◆ Exercise goal:
Only one stretch of the data below is needed. Output the lines from the one with "- 언어: Objective-c(제거중), Swift(확장중)" up to and including the one with "- 통계 : Google", exactly as they stand.

Items from a dataset
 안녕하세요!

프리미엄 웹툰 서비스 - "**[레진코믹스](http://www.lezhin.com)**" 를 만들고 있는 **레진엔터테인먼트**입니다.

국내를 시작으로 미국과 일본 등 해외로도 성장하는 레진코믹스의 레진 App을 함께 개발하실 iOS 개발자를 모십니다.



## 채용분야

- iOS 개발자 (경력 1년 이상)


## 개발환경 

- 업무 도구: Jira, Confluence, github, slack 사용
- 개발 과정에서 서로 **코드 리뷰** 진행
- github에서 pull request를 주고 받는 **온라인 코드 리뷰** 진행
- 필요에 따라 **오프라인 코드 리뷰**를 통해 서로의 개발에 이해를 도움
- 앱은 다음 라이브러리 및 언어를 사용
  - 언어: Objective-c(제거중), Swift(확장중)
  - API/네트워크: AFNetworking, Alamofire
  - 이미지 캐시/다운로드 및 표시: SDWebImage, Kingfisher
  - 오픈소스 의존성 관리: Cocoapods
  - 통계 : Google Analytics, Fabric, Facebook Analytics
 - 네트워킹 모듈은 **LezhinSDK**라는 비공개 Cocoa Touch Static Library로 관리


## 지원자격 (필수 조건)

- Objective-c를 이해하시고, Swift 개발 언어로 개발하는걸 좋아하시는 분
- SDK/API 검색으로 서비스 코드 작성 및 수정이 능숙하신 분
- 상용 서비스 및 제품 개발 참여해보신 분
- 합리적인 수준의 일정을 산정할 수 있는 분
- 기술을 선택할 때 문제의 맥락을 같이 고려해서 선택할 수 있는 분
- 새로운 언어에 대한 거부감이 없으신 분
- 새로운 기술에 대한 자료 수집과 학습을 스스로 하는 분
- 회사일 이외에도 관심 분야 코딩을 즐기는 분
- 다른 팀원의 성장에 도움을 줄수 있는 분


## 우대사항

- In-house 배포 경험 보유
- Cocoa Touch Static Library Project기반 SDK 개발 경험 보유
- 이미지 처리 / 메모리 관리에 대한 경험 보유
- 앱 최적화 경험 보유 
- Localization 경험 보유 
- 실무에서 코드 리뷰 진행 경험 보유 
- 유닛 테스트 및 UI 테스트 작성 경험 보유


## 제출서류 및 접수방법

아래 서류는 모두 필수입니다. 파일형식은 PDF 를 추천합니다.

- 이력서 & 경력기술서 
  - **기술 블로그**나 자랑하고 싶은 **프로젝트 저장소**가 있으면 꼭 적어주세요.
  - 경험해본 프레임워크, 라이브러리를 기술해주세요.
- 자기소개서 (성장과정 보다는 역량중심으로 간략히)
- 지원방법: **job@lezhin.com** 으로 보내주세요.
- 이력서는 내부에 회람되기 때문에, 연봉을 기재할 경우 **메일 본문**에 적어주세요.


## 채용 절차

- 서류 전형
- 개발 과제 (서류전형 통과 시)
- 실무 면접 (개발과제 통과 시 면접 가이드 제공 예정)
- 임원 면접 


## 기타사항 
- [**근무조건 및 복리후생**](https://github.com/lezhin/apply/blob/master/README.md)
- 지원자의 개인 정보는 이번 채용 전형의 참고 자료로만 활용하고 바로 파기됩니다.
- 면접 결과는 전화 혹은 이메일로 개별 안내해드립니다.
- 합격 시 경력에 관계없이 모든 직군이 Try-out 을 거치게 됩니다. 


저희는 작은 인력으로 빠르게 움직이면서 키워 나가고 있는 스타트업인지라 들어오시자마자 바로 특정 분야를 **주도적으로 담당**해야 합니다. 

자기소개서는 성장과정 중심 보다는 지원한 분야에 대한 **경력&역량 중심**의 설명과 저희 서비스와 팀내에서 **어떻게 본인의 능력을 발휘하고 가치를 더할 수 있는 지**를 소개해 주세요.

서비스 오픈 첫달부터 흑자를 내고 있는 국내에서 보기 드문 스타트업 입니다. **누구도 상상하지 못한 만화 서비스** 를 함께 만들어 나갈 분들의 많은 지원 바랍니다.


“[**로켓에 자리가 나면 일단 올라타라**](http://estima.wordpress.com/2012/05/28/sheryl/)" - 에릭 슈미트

◆ Exercise output:
  - 언어: Objective-c(제거중), Swift(확장중)
  - API/네트워크: AFNetworking, Alamofire
  - 이미지 캐시/다운로드 및 표시: SDWebImage, Kingfisher
  - 오픈소스 의존성 관리: Cocoapods
  - 통계 : Google Analytics, Fabric, Facebook Analytics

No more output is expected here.